O Sonho de Ben “Bugsy” Siegel que deu Origem à Cidade Surreal do Pecado
A fama libertina de Las Vegas vem de longe, da sua fundação em 1905, quando a concentração de casas de entretenimento adulto lhe granjeou o título de cidade do pecado e atraiu gente de todos os cantos do país e do estrangeiro.
O dinheiro, tantas vezes sujo mas fácil, o espírito de aventura que lhe era inerente fizeram deste oásis perdido na vastidão árida do Deserto do Mojave – a que os primeiros exploradores espanhóis chamaram Vegas (prados) – a maior urbe norte-americana fundada no século XX.
Hoje, apesar de ser apenas a 28º em termos de população (cerca de 560.000 habitantes), Las Vegas continua a ocupar um lugar à parte no imaginário da nação ianque e do mundo.
Tudo começou com um dos sonhos tresloucados de Ben “Bugsy” Siegel que ali arriscou a sua reputação e muito dinheiro ao abrir um casino esplendoroso de inspiração tropical a que chamou Flamingo. Passou por uma fase de desenvolvimento em volta da Fremont Street, hoje uma mini-amostra do que se tornou a Strip.
Pouco tempo depois, o Las Vegas foi introduzida a uma modernidade anunciada pela passagem do caminho de ferro que ligava Los Angeles a Salt Lake City.
Desenvolveu-se desenfreadamente graças a projectos de construção apoiados pelo governo federal e à legalização do jogo que permitiu ao estado do Nevada e a Las Vegas cruzar a Grande Depressão sem sobressaltos, acolher uma base da Força Aérea e uma das grandes auto-estradas oriundas do sul da Califórnia.

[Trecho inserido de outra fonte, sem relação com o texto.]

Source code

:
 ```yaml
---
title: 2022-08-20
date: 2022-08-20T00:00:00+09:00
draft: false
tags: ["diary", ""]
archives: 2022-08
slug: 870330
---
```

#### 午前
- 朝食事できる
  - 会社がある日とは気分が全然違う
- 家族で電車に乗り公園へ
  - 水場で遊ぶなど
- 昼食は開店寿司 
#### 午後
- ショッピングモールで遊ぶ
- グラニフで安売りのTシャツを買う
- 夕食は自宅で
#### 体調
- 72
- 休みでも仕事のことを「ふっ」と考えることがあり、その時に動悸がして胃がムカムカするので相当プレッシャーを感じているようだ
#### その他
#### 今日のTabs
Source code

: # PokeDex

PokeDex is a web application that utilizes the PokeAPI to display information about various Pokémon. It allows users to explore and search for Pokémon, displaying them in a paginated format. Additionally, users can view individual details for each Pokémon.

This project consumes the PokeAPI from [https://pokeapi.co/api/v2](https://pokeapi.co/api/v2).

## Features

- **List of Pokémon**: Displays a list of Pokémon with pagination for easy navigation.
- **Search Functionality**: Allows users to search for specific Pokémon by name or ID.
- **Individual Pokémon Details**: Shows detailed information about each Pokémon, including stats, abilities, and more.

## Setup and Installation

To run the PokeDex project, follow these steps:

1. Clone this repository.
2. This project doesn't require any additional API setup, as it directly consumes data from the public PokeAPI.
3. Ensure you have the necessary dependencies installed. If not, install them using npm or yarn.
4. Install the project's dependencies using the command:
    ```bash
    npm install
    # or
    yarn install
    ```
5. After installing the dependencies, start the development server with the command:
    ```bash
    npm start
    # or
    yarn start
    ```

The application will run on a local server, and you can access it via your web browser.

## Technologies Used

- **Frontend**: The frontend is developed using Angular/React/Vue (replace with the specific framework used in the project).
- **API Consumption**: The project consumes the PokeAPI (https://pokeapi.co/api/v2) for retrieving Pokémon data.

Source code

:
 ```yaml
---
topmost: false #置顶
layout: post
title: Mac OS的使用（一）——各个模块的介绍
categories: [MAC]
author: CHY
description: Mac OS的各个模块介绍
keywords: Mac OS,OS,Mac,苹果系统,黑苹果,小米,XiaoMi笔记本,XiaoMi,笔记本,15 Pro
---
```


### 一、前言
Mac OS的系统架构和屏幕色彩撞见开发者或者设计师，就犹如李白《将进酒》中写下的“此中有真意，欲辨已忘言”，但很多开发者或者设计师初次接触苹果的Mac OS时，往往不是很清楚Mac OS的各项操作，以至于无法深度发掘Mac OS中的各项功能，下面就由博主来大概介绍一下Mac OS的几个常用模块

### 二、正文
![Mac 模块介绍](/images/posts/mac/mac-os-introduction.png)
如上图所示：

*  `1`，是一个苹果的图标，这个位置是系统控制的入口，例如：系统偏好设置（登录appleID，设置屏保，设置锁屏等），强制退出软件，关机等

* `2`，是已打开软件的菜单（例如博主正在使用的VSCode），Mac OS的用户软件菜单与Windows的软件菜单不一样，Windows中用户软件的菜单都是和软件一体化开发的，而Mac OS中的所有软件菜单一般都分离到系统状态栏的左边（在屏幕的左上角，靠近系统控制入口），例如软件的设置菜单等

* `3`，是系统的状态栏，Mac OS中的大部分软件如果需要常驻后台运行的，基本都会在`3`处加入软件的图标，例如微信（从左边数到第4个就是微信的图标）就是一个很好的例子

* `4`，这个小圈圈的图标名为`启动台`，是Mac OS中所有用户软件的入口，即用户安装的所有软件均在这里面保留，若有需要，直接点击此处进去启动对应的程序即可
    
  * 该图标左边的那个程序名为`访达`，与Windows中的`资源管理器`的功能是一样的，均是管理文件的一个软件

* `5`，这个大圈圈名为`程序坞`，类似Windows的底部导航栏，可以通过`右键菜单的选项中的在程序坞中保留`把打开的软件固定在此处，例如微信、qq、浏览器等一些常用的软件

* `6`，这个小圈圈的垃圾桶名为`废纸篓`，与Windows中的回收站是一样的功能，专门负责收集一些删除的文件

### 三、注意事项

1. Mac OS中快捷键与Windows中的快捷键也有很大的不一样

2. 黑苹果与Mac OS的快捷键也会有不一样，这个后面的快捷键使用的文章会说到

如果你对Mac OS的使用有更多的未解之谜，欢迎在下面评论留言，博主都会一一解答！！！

Com o advento da Guerra Fria, o Nevada recebeu ainda um dos mais activos test sites nucleares dos Estados Unidos. A determinada altura, as explosões estilhaçavam janelas dos casinos da Downtown todos os meses. A animação depressa foi incorporada no espírito “the show must go on”.
Várias Miss Mushroom Cloud oficiais promoveram as facetas atómicas do estado em campanhas turísticas radioactivas.
Todas as sextas, ou ainda antes, se algum feriado o conceder, as longas estradas de acesso à capital do jogo enchem-se de carros apressados por condutores ansiosos. São muitos milhões os viciados em apostas dos Estados Unidos.
O Jogo Pelo Jogo, a Fortuna, a Ruína, e as Luzes da Fama
Assim que as vidas o permitem, uma parte considerável conflui para as suas roletas, slot-machines e mesas de cartas favoritas. Ali, possuídos pela ganância, aprisionados nas salas cavernosas e fumarentas dos casinos, perdem a noção do tempo e do razoável.
Dos mais insignificantes aos sumptuosos – como o Wynn, o Bellagio, o Caesar Palace e o MGM -, os casinos decoram as suas paredes com imagens sugestivas dos ganhadores. Os jornais divulgam-nos, com pompa, dia após dia.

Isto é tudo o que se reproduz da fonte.